*** Supplied material ***

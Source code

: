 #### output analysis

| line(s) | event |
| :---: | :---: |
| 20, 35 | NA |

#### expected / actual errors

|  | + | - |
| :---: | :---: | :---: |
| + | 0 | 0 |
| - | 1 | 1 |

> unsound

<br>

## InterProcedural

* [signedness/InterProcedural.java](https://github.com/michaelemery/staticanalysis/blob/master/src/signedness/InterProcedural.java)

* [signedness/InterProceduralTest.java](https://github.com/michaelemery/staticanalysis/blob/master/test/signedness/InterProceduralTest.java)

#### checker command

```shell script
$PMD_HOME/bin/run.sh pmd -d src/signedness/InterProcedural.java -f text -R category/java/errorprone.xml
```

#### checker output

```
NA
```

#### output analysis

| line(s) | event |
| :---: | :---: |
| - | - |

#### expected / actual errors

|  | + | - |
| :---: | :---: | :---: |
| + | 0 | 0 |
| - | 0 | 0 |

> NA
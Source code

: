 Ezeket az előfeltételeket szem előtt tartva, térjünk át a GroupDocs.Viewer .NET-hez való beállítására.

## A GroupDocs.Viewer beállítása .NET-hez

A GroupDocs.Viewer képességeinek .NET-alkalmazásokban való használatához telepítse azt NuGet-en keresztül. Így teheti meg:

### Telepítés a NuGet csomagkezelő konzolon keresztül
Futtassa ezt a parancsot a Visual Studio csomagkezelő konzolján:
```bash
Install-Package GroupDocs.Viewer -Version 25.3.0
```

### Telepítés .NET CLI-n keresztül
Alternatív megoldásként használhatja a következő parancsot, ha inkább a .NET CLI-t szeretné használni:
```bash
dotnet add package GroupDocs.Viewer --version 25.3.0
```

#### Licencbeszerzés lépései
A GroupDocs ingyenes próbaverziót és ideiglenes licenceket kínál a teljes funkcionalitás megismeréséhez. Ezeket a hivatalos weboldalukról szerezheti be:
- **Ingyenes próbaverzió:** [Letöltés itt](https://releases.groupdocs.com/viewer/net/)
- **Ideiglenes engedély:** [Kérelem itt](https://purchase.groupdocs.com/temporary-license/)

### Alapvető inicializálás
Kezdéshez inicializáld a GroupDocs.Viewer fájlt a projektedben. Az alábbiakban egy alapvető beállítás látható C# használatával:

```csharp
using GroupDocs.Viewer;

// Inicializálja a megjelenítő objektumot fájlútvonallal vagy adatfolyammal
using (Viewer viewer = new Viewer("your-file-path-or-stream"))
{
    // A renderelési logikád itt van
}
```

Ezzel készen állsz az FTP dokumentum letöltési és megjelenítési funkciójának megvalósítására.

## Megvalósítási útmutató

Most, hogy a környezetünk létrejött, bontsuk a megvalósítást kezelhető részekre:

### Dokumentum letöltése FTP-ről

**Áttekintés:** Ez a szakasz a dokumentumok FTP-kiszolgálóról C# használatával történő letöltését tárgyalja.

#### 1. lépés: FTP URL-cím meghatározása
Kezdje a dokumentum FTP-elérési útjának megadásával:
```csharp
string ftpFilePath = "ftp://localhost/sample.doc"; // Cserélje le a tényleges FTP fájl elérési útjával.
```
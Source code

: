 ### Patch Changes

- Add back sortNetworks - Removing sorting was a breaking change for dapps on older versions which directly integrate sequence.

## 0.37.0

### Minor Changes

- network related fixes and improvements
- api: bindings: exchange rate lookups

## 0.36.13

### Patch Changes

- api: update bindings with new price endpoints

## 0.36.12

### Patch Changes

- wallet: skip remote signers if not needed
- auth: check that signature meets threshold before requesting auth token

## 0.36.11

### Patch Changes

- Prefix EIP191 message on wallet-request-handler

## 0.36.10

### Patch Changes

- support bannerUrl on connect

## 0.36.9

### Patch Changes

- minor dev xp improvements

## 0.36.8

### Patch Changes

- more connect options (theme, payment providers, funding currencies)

*** End of Supplied material ***

> **What to produce**
Wherever the string "https" occurs in the records above, copy that line.

> **Response to this task**
* [signedness/InterProcedural.java](https://github.com/michaelemery/staticanalysis/blob/master/src/signedness/InterProcedural.java)
* [signedness/InterProceduralTest.java](https://github.com/michaelemery/staticanalysis/blob/master/test/signedness/InterProceduralTest.java)
- **Ingyenes próbaverzió:** [Letöltés itt](https://releases.groupdocs.com/viewer/net/)
- **Ideiglenes engedély:** [Kérelem itt](https://purchase.groupdocs.com/temporary-license/)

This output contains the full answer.